The other 1/3 is spent with trash. Handling trash. Putting bags of it in other bags of it and attempting to differentiate the compost from the recycling from the trash. The fuckers who sit and waste in the cafe seem to be unaware of the posters above each receptacle that has cute little pictures of items that belong there. The aluminum cans make their home in the recycling, if empty. I spill a lot of garbage coffee on myself. I try to save plastic bags because they remind me of jellyfish in the sea. I take the trash out in a big rolling bath tub and put them in the dumpster down the street, out the back alley. Jordan told me one time he opened the back door and heard a shout of pain. He stuck his head out to he a man posted up in the sheltered doorway with a needle in his vein, and his arm dripping blood, and imagine he may have helped this man jam it in.
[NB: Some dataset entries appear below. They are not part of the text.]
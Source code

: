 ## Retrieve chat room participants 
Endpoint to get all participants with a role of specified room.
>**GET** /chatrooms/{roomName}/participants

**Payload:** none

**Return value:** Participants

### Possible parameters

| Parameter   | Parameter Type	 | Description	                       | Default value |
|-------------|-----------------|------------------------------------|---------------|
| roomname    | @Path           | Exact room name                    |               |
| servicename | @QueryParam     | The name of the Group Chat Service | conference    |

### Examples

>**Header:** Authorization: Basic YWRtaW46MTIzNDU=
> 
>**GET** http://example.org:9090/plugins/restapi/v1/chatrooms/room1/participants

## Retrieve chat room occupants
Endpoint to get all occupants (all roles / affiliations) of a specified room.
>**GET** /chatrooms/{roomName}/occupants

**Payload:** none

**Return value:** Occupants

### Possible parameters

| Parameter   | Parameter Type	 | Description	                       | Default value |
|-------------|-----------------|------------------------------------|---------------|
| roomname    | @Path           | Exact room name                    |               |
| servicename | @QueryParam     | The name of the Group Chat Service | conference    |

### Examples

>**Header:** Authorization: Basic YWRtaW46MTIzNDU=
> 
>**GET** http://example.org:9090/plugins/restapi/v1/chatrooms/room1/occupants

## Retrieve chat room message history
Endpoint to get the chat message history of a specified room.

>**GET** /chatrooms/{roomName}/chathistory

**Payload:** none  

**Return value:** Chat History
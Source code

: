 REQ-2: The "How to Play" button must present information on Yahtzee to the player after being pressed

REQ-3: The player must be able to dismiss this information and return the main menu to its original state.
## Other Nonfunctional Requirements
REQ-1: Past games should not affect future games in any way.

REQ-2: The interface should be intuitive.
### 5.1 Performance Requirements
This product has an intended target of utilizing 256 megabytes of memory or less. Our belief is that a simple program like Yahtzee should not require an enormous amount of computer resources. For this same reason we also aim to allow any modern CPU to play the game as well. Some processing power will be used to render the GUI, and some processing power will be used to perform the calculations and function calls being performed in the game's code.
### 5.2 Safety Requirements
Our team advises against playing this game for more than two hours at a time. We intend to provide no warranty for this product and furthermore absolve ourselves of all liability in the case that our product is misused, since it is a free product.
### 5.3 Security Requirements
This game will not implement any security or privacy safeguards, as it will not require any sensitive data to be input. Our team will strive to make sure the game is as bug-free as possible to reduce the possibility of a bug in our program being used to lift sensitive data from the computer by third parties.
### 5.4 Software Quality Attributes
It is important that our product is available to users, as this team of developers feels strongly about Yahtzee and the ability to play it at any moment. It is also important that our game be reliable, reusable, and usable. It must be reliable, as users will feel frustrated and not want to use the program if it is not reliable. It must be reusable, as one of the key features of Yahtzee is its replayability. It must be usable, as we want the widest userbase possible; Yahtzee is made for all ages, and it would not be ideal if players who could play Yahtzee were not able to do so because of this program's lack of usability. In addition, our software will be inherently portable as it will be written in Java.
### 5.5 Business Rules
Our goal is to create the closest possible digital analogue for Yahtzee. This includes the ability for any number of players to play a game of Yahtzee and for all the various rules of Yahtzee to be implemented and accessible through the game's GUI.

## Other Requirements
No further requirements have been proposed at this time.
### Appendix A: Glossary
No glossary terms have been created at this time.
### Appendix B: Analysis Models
Then we talked about addiction. Psychotic breaks. I have heard a few stories about psychotic breaks in the store. One a drunk employee mocked a slideshow memorial of the late-CEO from a year or two ago during the company banquet. Drinks and dancing occur during this event. The night maintenance team (my team) then has to clean up after but usually continues to drink, says Mat. Beer in one hand, broom in the other. But this girl is saying offensive things during the memorial, making fun of the pictures, and some other employees tell her to shut up. This turns her on to them. She gets in their face and is verbally aggressive. One man takes her drink away "I think you've had enough," and she loses it. Starts screaming at him. Calls him a motherfucker mixed in with inaccurate racial slurs and has to be detained and while being wrestled to the ground, resorts to biting people. Her co-workers astonished, the police come and she continues to fight, and some other employees leave the party sobbing for her sanity. The night maintenance crew of the time sat and watched and laughed and drank beers.

Other time happened a few days ago. A woman, the wife of a publisher who was giving a talk in the poetry section of the store, had, what I was told, a "psychotic break" and was screaming at her kids to help her make pyramids out of books all throughout the store. I'm not sure if she had a selection process for these pyramids but I know the children were too young to be able to reach above the second shelf.

Oh, tonight. I'll drive and deliver and hack the systems of sibling stores in Tacoma, Renton, Bellevue, and Downtown. and listen to french music, the sound of existential silences, rain beating the windshield, radio talk shows, audiobooks from late nabokov, vocal lessons and meditate on the night driving blackness of a moonless sky.